Open pxl-th opened 1 week ago
Hi Anton, sorry for the late reply - I've been thinking about the best parallelisation approach for n-dimensional reductions; the lazy way would be to simply run the same reduction steps over each index permutation bar the dims
one over which we're running the reduction - while using the same amount of shared memory as the 1D case, its synchronisation overhead increases with the number of elements. Not great, and it would not be performant for big arrays where the reduced dimension is small.
I am trying to implement a parallelisation approach where each reduction operation done by each thread runs over all index permutations bar dims
(at the expense of more shared memory used), but this requires shared memory whose size is dependent on the specific dimension-wise sizes of the input array - which are runtime values, and hence cannot be used to define @private Int (runtime_length,)

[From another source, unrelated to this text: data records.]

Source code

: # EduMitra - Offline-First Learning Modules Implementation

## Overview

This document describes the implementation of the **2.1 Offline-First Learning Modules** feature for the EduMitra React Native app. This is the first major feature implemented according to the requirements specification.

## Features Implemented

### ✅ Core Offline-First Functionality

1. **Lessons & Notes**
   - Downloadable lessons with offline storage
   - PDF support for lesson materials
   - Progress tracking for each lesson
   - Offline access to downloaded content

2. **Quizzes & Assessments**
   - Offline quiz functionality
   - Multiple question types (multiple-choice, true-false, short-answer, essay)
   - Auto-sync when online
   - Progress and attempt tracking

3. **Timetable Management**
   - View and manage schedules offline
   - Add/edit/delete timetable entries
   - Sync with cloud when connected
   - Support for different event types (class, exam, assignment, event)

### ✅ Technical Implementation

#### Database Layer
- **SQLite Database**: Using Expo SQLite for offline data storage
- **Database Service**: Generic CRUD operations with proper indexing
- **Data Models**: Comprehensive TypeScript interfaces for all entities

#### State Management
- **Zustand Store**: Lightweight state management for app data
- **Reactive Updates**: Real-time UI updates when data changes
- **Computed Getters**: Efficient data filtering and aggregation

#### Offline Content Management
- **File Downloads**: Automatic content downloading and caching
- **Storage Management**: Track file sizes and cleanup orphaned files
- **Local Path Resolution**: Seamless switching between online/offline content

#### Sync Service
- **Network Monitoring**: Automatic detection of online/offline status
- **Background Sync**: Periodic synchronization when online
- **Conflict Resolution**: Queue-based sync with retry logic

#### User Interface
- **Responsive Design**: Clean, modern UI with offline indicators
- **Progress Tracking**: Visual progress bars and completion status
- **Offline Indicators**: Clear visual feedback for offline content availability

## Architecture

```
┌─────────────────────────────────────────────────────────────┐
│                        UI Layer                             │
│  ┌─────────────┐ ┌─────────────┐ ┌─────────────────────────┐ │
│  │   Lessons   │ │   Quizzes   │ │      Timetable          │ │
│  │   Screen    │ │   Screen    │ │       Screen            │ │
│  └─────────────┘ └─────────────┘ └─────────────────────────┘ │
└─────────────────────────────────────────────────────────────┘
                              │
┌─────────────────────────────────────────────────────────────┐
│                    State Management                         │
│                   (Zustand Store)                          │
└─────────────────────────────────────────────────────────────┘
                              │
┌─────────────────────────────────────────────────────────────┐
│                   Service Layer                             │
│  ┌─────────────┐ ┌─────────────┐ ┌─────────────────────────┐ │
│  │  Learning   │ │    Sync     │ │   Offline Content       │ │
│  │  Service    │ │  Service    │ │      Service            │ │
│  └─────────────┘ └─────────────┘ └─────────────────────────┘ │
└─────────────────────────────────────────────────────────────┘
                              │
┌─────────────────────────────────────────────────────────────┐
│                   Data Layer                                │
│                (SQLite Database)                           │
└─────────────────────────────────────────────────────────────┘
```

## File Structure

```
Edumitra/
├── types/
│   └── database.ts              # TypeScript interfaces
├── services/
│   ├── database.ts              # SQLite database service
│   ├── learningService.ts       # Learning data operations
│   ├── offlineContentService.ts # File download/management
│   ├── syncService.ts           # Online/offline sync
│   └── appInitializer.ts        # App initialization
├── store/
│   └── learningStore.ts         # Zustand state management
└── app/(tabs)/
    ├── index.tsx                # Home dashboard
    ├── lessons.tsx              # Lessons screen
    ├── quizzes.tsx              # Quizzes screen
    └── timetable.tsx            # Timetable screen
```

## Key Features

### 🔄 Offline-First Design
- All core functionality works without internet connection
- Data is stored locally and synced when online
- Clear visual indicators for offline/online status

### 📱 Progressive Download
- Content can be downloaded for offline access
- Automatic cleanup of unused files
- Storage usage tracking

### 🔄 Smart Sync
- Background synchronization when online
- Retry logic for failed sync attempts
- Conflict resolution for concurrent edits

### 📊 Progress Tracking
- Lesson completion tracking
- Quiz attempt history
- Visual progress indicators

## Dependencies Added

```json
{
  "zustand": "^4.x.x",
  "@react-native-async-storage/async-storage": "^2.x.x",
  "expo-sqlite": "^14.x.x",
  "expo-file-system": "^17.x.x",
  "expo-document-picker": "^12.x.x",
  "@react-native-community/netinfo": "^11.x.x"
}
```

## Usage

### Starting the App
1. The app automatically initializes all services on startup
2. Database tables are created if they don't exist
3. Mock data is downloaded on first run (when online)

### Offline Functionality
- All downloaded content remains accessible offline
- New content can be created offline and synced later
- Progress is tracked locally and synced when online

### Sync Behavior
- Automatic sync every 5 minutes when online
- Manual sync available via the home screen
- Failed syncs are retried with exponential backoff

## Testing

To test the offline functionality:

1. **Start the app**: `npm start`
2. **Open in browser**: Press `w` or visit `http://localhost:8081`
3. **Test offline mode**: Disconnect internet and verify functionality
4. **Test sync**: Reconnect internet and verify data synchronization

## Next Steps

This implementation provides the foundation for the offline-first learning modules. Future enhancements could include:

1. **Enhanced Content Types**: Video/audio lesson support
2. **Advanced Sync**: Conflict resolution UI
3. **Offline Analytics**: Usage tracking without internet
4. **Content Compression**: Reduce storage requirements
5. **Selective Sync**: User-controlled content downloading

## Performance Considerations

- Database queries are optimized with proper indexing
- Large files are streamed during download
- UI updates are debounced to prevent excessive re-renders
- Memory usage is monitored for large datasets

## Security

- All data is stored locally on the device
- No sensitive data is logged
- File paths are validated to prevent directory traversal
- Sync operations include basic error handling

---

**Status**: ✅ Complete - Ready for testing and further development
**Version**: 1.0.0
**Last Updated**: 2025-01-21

. I need to think a bit more about shared memory sizes...
Still, the 1D and n-dimensional cases would follow separate codepaths for maximum performance - the n-dimensional case simply needs more scaffolding / memory / indices than the 1D one, and no device-to-host copying (which is needed if dims
is not specified).
If you want to, you can forward the call for the 1D case to AK while I wrestle with shared memory. I will make the functions accept N-dimensional arrays which will be operated over linear indices, like Julia Base reductions without specified dims
.
Thanks for working on this!
If you want to use runtime values, you can wrap them in Val
before passing to the kernel:
@kernel function ker(x, ::Val{runtime_length}) where {runtime_length}
m = @private Int (runtime_length,)
...
end
ker(ROCBackend())(x, Val(size(x, 2)))
However, every time you pass a different value it will recompile the kernel, so probably not good if they change a lot.
Base methods, such as
accumulate!
,mapreduce
have support fordims
kwarg. Is there a plan for adding such support here? We can then replace other kernels from AMDGPU/CUDA with AK implementation.